Forschungsperspektiven
Die Forschung zur Gehirnschrumpfung und Demenz ist sehr aktiv. Es werden ständig neue Erkenntnisse über die Ursachen und Risikofaktoren der Erkrankung gewonnen. Darüber hinaus werden neue Therapieansätze entwickelt, die das Potenzial haben, das Fortschreiten der Erkrankung zu verlangsamen oder sogar zu stoppen.
Ein wichtiger Forschungsbereich ist die Entwicklung von Medikamenten, die die Amyloid-Plaques und Tau-Fibrillen im Gehirn abbauen können, die für die Alzheimer-Krankheit charakteristisch sind. Darüber hinaus werden neue bildgebende Verfahren entwickelt, die es ermöglichen, die Gehirnschrumpfung noch früher und genauer zu erkennen.
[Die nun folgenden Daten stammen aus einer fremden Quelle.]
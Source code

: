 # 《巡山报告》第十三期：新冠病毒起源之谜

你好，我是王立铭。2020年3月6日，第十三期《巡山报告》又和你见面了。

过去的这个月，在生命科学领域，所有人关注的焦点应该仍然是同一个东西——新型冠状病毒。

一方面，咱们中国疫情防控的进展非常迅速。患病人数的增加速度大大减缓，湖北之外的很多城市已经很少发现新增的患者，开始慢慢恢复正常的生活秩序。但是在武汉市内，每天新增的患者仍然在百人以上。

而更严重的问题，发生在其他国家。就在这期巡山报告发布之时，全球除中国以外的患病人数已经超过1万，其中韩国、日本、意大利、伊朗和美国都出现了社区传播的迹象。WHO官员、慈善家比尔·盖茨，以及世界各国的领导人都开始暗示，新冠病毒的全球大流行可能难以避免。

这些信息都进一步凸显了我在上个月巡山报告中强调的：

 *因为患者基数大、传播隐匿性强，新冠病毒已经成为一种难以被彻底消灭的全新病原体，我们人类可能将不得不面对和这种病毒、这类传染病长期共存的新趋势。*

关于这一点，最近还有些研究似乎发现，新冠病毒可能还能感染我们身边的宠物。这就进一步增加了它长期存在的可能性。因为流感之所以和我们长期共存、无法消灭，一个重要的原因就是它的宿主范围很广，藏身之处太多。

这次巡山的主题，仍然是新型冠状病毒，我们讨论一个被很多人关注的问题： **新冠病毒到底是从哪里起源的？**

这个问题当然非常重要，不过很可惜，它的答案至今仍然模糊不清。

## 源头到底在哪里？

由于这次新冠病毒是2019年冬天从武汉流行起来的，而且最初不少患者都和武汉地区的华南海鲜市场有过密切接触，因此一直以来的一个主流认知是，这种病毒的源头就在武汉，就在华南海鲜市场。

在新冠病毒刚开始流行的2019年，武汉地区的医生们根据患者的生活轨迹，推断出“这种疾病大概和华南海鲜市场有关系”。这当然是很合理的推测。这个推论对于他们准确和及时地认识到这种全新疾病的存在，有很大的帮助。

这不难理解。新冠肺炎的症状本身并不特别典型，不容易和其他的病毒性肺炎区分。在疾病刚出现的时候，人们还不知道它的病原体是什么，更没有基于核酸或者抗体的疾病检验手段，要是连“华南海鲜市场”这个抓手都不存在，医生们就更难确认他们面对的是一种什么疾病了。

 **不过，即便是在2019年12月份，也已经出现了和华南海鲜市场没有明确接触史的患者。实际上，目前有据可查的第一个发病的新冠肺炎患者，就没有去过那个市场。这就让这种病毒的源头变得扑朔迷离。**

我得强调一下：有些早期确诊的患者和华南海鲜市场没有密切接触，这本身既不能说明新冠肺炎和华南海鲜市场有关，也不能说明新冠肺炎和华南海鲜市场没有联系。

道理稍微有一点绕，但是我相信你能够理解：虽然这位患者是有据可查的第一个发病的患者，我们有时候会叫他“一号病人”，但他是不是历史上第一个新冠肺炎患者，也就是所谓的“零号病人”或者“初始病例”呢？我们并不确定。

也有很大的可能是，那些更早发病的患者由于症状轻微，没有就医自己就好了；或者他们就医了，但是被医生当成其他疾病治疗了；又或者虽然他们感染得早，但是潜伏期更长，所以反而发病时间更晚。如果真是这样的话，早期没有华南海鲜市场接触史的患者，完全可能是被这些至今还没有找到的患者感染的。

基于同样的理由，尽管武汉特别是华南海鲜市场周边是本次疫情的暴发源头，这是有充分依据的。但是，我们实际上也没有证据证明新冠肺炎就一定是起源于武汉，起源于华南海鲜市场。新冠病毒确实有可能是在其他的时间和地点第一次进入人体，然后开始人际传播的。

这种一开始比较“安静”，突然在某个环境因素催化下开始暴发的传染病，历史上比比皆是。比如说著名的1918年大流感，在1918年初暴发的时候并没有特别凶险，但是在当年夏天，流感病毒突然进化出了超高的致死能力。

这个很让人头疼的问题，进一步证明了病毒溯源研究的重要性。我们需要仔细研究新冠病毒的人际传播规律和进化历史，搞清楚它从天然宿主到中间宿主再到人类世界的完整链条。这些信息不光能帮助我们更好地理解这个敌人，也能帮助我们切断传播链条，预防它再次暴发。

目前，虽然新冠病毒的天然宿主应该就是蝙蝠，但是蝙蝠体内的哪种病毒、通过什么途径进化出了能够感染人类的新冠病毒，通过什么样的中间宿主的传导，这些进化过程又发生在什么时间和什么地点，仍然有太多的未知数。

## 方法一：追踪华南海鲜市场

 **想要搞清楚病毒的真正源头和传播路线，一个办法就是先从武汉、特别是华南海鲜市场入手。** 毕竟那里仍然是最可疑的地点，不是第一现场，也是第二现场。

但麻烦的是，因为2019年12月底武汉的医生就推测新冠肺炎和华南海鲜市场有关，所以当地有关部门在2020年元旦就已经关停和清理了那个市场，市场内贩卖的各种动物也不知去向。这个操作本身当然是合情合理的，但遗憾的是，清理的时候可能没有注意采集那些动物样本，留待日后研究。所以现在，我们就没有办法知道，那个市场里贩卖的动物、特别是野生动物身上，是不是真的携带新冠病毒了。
Folattransportdefizienz: Ein Beispiel für eine seltene Ursache
Ein Beispiel für eine seltene Ursache von Gehirnschrumpfung ist die Folattransportdefizienz (CFD), die durch einen Defekt im FOLR1-Gen verursacht wird. Dieser Gendefekt führt dazu, dass das Gehirn nicht ausreichend mit Folaten versorgt wird, was zu schweren neurologischen Schäden führen kann.
Professor Steinfeld und sein Team entwickelten eine Behandlung, um das Gehirn mit Folaten zu versorgen und somit die Folattransportdefizienz auszugleichen. Diese Behandlung führte bei einigen Patienten zu einer deutlichen Verbesserung des Zustands.